My “Barack Roundup”: George F. Will, Ann Coulter, Charles Krauthammer, Tony Blankley Weigh in on POTUS « Frugal Café Blog Zone

My “Barack Roundup”: George F. Will, Ann Coulter, Charles Krauthammer, Tony Blankley Weigh in on POTUS

Posted By Vicki McClure Davidson on February 6, 2010

obama-madison-constitution

Following Pres. Barack Obama’s State of the Union address and his release of an unprecedented budget in the midst of an economic recession has brought out many who do not share his vision in mandating government-run health care nor his desire to spend our nation, our children, and our grandchildren into oblivion.

Here is my roundup of a few thought-provoking critiques of the president that I read this past week and found to be insightful (and some a bit disturbing)… different thoughts, different perspectives, different evaluations and conclusions drawn on our POTUS to date.

From George F. Will, The State of the Union address reveals a president of two minds:

Barack Obama tiptoed Wednesday night along the seam that bifurcates the Democratic Party’s brain. The seam separates that brain’s John Quincy Adams lobe from its Sigmund Freud lobe.

[...]

Not until the 33rd minute of Wednesday’s 70-minute address did Obama mention health care. The weirdness of what he said made it worth the wait.

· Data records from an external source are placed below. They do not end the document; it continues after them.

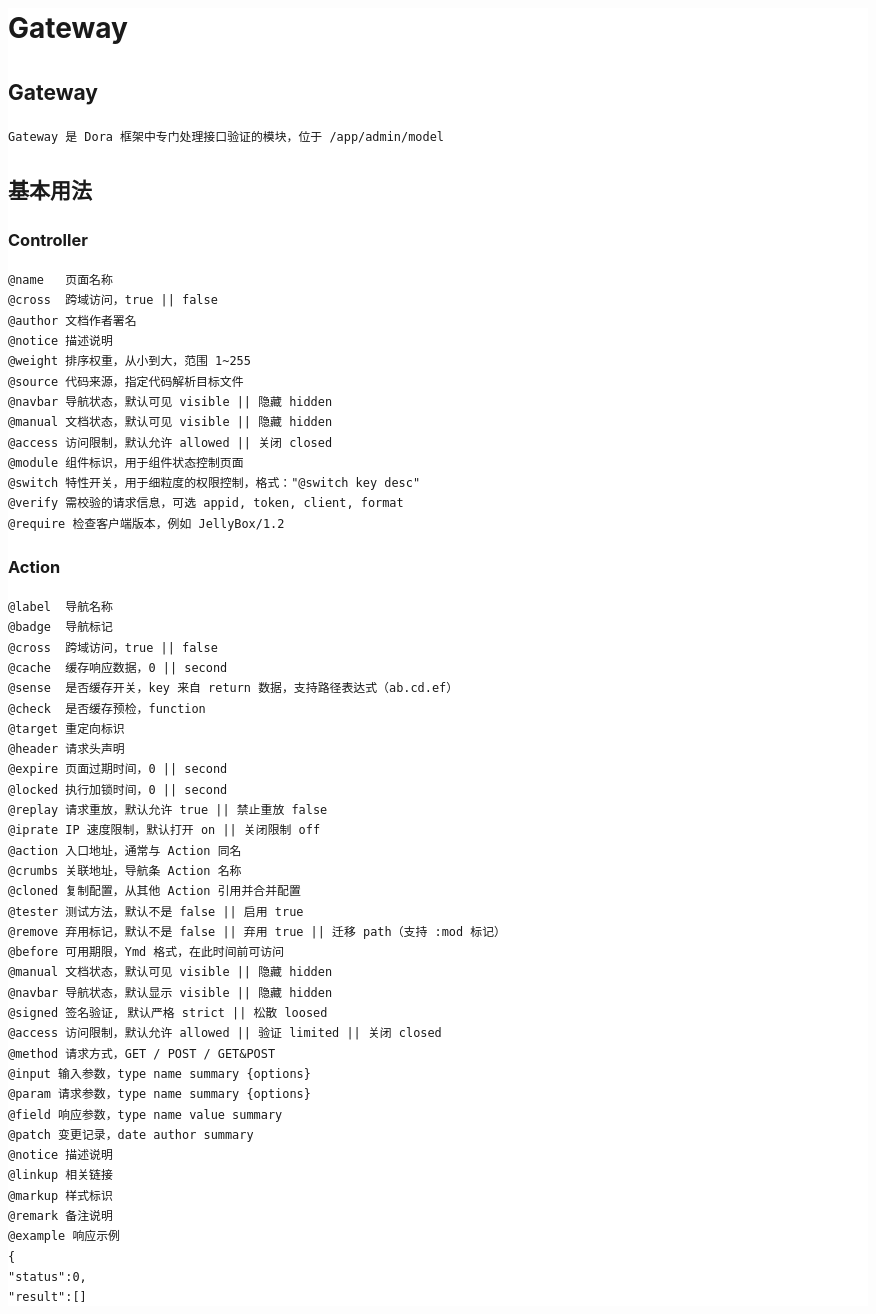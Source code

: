 # Gateway

## Gateway

	Gateway 是 Dora 框架中专门处理接口验证的模块，位于 /app/admin/model

## 基本用法

### Controller

	@name   页面名称
	@cross  跨域访问，true || false
	@author 文档作者署名
	@notice 描述说明
	@weight 排序权重，从小到大，范围 1~255
	@source 代码来源，指定代码解析目标文件
	@navbar 导航状态，默认可见 visible || 隐藏 hidden
	@manual 文档状态，默认可见 visible || 隐藏 hidden
	@access 访问限制，默认允许 allowed || 关闭 closed
	@module 组件标识，用于组件状态控制页面
	@switch 特性开关，用于细粒度的权限控制，格式："@switch key desc"	
	@verify 需校验的请求信息，可选 appid, token, client, format
	@require 检查客户端版本，例如 JellyBox/1.2

### Action

	@label  导航名称
	@badge  导航标记
	@cross  跨域访问，true || false
	@cache  缓存响应数据，0 || second
	@sense  是否缓存开关，key 来自 return 数据，支持路径表达式（ab.cd.ef）
	@check	是否缓存预检，function
	@target 重定向标识
	@header 请求头声明
	@expire 页面过期时间，0 || second
	@locked 执行加锁时间，0 || second
	@replay 请求重放，默认允许 true || 禁止重放 false
	@iprate IP 速度限制，默认打开 on || 关闭限制 off
	@action 入口地址，通常与 Action 同名
	@crumbs 关联地址，导航条 Action 名称
	@cloned 复制配置，从其他 Action 引用并合并配置
	@tester 测试方法，默认不是 false || 启用 true
	@remove 弃用标记，默认不是 false || 弃用 true || 迁移 path（支持 :mod 标记）
	@before 可用期限，Ymd 格式，在此时间前可访问
	@manual 文档状态，默认可见 visible || 隐藏 hidden
	@navbar 导航状态，默认显示 visible || 隐藏 hidden
	@signed 签名验证, 默认严格 strict || 松散 loosed
	@access 访问限制，默认允许 allowed || 验证 limited || 关闭 closed
	@method 请求方式，GET / POST / GET&POST
	@input 输入参数，type name summary {options}
	@param 请求参数，type name summary {options}
	@field 响应参数，type name value summary
	@patch 变更记录，date author summary
	@notice 描述说明
	@linkup 相关链接
	@markup 样式标识
	@remark 备注说明
	@example 响应示例
	{
	"status":0,
	"result":[]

Acknowledging that the longer the public has looked at the legislation the less the public has liked it, he blamed himself for not “explaining it more clearly.” But his faux contrition actually blames the public: The problem is not the legislation’s substance but the presentation of it to slow learners. He urged them to take “another look at the plan we’ve proposed.” The plan? The differences between the House and Senate plans are not trivial; they concern how to pay for the enormous new entitlement.

Last Feb. 24, with a grandiosity with which the nation has become wearily familiar, he said, “Already, we have done more to advance the cause of health-care reform in the last 30 days than we have in the last decade.” He was referring to the expansion of eligibility to an existing entitlement — the State Children’s Health Insurance Program. But that expansion was minor compared to the enormous new Medicare entitlement for prescription drugs created under Obama’s predecessor. Before the Massachusetts nuisance, this year’s speech was to be a self-coronation of the “last” president to deal with health care.

Last Feb. 24, he said he had an activist agenda because of the recession, “not because I believe in bigger government — I don’t.” Ninety-seven days later, he bought General Motors.

Wednesday night’s debut of Obama as avenging angel of populism featured one of those opaque phrases — the “weight of our politics” — that third-rate speechwriters slip past drowsy editors. Obama seems to regret the existence in Washington of . . . everyone else. He seems to feel entitled to have his way without tiresome interventions in the political process by the many interests affected by his agenda for radical expansion of the regulatory state. Speaking of slow learners, liberals do not notice the connection between expansion of government and expansion of (often defensive) activities referred to under the rubric of “lobbying.”

Lamenting Washington’s “deficit of trust,” Obama gave an example of the reason for it when he brassily declared: “We are prepared to freeze government spending for three years.” This flagrant falsehood enlarges Washington’s deficit of truth: He proposes freezing some discretionary spending — about one-eighth of government spending.

Obama’s leitmotif is: Washington is disappointing, Washington is annoying, Washington is dysfunctional, Washington is corrupt, verily Washington is toxic — yet Washington should conscript a substantially larger share of GDP, and Washington should exercise vast new controls over health care, energy, K-12 education, etc. Talk about a divided brain.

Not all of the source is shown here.